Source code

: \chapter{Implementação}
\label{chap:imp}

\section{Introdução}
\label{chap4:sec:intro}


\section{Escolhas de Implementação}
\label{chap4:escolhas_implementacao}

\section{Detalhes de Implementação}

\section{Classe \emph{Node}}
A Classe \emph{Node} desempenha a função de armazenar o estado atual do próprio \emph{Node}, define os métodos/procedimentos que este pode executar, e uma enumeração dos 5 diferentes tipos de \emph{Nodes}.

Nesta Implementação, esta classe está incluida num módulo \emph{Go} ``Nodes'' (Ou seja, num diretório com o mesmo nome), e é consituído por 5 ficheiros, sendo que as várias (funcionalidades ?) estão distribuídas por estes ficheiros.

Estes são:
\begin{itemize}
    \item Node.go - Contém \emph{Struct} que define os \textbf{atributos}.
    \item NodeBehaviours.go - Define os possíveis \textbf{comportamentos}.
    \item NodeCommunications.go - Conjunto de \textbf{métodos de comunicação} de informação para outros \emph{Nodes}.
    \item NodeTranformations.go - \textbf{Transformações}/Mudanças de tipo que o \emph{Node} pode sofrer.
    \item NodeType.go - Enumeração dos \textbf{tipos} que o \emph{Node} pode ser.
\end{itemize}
══════════
Prompt: Go back to the listing above. Copy word for word the lines from the one with "Node.go - Contém" through the one with "de tipo que", and nothing more.

Answer to this task:
    \item Node.go - Contém \emph{Struct} que define os \textbf{atributos}.
    \item NodeBehaviours.go - Define os possíveis \textbf{comportamentos}.
    \item NodeCommunications.go - Conjunto de \textbf{métodos de comunicação} de informação para outros \emph{Nodes}.
    \item NodeTranformations.go - \textbf{Transformações}/Mudanças de tipo que o \emph{Node} pode sofrer.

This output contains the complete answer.